**Work to complete**
Beneath this task are records; state how many of their lines hold the word "themselves", and nothing else.

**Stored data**

# # # # # # #

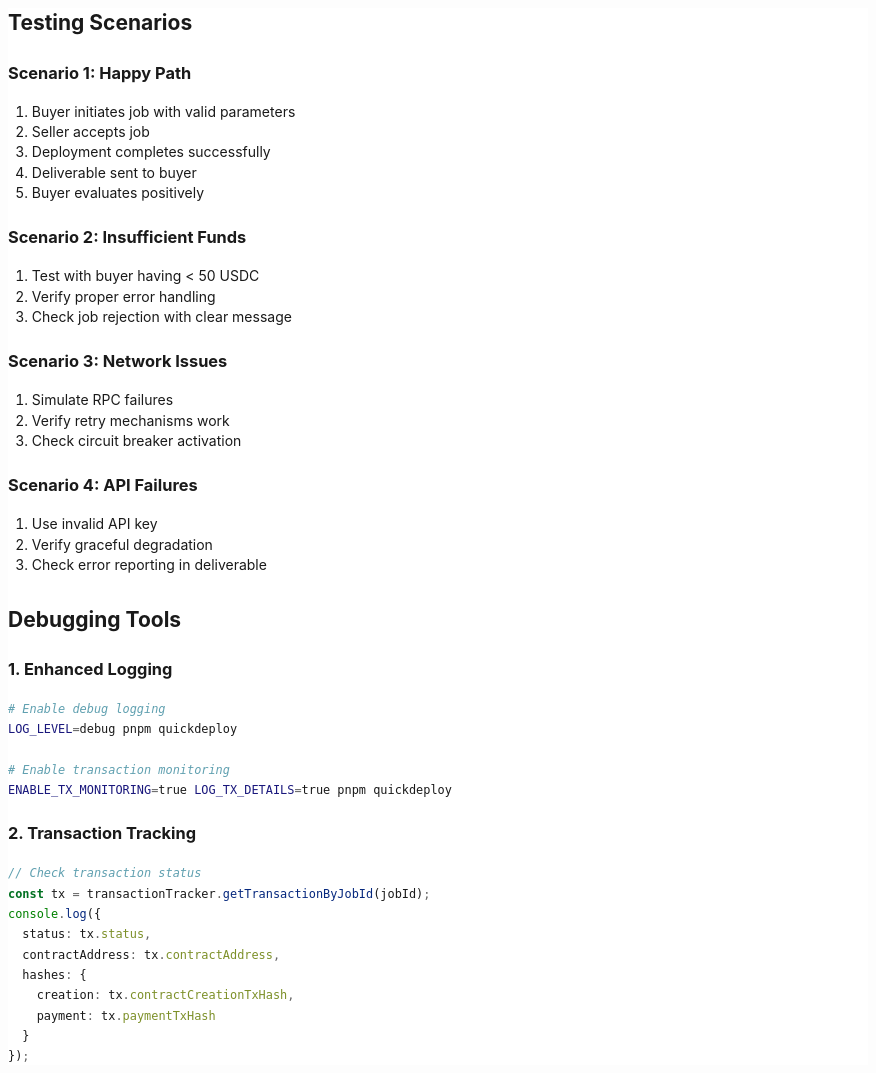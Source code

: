 ## Testing Scenarios

### Scenario 1: Happy Path
1. Buyer initiates job with valid parameters
2. Seller accepts job
3. Deployment completes successfully
4. Deliverable sent to buyer
5. Buyer evaluates positively

### Scenario 2: Insufficient Funds
1. Test with buyer having < 50 USDC
2. Verify proper error handling
3. Check job rejection with clear message

### Scenario 3: Network Issues
1. Simulate RPC failures
2. Verify retry mechanisms work
3. Check circuit breaker activation

### Scenario 4: API Failures
1. Use invalid API key
2. Verify graceful degradation
3. Check error reporting in deliverable

## Debugging Tools

### 1. Enhanced Logging
```bash
# Enable debug logging
LOG_LEVEL=debug pnpm quickdeploy

# Enable transaction monitoring
ENABLE_TX_MONITORING=true LOG_TX_DETAILS=true pnpm quickdeploy
```

### 2. Transaction Tracking
```typescript
// Check transaction status
const tx = transactionTracker.getTransactionByJobId(jobId);
console.log({
  status: tx.status,
  contractAddress: tx.contractAddress,
  hashes: {
    creation: tx.contractCreationTxHash,
    payment: tx.paymentTxHash
  }
});
```
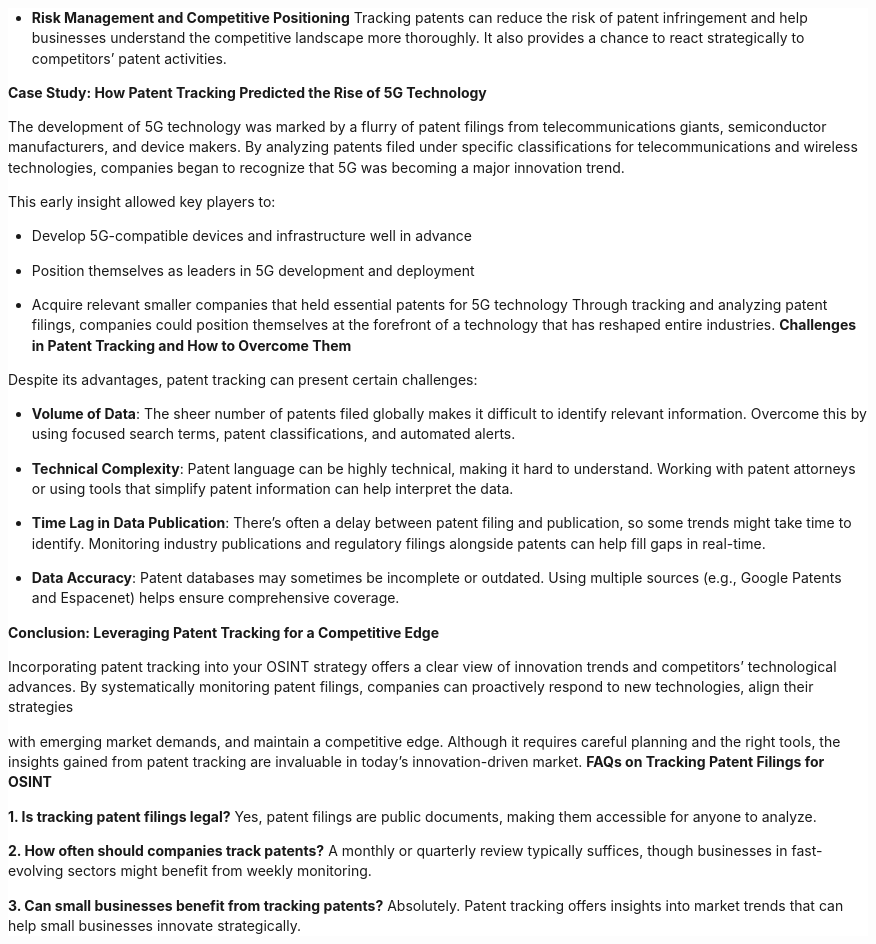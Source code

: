 * **Risk Management and Competitive Positioning** Tracking patents can reduce the risk of patent infringement and help businesses understand the competitive landscape more thoroughly. It also provides a chance to react strategically to competitors’ patent activities.

**Case Study: How Patent Tracking Predicted the Rise of 5G Technology**

The development of 5G technology was marked by a flurry of patent filings from telecommunications giants, semiconductor manufacturers, and device makers. By analyzing patents filed under specific classifications for telecommunications and wireless technologies, companies began to recognize that 5G was becoming a major innovation trend.

This early insight allowed key players to:

* Develop 5G-compatible devices and infrastructure well in advance

* Position themselves as leaders in 5G development and deployment

* Acquire relevant smaller companies that held essential patents for 5G technology
Through tracking and analyzing patent filings, companies could position themselves at the forefront of a technology that has reshaped entire industries.
**Challenges in Patent Tracking and How to Overcome Them**

Despite its advantages, patent tracking can present certain challenges:

* **Volume of Data**: The sheer number of patents filed globally makes it difficult to identify relevant information. Overcome this by using focused search terms, patent classifications, and automated alerts.

* **Technical Complexity**: Patent language can be highly technical, making it hard to understand. Working with patent attorneys or using tools that simplify patent information can help interpret the data.

* **Time Lag in Data Publication**: There’s often a delay between patent filing and publication, so some trends might take time to identify. Monitoring industry publications and regulatory filings alongside patents can help fill gaps in real-time.

* **Data Accuracy**: Patent databases may sometimes be incomplete or outdated. Using multiple sources (e.g., Google Patents and Espacenet) helps ensure comprehensive coverage.

**Conclusion: Leveraging Patent Tracking for a Competitive Edge**

Incorporating patent tracking into your OSINT strategy offers a clear view of innovation trends and competitors’ technological advances. By systematically monitoring patent filings, companies can proactively respond to new technologies, align their strategies

with emerging market demands, and maintain a competitive edge. Although it requires careful planning and the right tools, the insights gained from patent tracking are invaluable in today’s innovation-driven market.
**FAQs on Tracking Patent Filings for OSINT**

**1. Is tracking patent filings legal?** Yes, patent filings are public documents, making them accessible for anyone to analyze.

**2. How often should companies track patents?** A monthly or quarterly review typically suffices, though businesses in fast-evolving sectors might benefit from weekly monitoring.

**3. Can small businesses benefit from tracking patents?** Absolutely. Patent tracking offers insights into market trends that can help small businesses innovate strategically.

# # # # # # #

**Answer for this exercise**
2